*** Block opens ***

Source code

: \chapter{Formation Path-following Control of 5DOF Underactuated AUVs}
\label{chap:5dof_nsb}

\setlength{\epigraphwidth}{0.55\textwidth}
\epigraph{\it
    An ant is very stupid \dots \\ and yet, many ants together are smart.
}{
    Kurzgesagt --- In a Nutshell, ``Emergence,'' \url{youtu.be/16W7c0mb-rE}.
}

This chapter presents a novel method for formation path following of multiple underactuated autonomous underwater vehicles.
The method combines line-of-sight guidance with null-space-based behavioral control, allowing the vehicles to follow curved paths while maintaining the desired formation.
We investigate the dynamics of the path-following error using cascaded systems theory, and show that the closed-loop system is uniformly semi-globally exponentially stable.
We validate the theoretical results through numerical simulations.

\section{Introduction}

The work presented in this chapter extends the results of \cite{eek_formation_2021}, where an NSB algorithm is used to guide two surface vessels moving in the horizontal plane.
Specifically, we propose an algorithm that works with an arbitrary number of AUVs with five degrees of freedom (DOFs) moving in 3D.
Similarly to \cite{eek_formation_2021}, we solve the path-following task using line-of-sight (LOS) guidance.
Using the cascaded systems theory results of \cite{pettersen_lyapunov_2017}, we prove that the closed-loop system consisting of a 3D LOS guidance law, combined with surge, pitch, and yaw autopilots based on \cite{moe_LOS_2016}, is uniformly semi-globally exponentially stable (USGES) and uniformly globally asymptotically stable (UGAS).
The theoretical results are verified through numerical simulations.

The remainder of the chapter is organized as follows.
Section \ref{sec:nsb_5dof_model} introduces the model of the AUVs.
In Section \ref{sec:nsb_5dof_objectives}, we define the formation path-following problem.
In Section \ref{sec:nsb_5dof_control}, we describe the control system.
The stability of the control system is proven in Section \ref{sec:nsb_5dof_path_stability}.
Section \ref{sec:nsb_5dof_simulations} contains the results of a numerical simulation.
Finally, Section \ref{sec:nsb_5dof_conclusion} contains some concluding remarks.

*** Block closes ***

Go line by line through the data and copy any that contain "chapter".

: \chapter{Formation Path-following Control of 5DOF Underactuated AUVs}
This chapter presents a novel method for formation path following of multiple underactuated autonomous underwater vehicles.
The work presented in this chapter extends the results of \cite{eek_formation_2021}, where an NSB algorithm is used to guide two surface vessels moving in the horizontal plane.
The remainder of the chapter is organized as follows.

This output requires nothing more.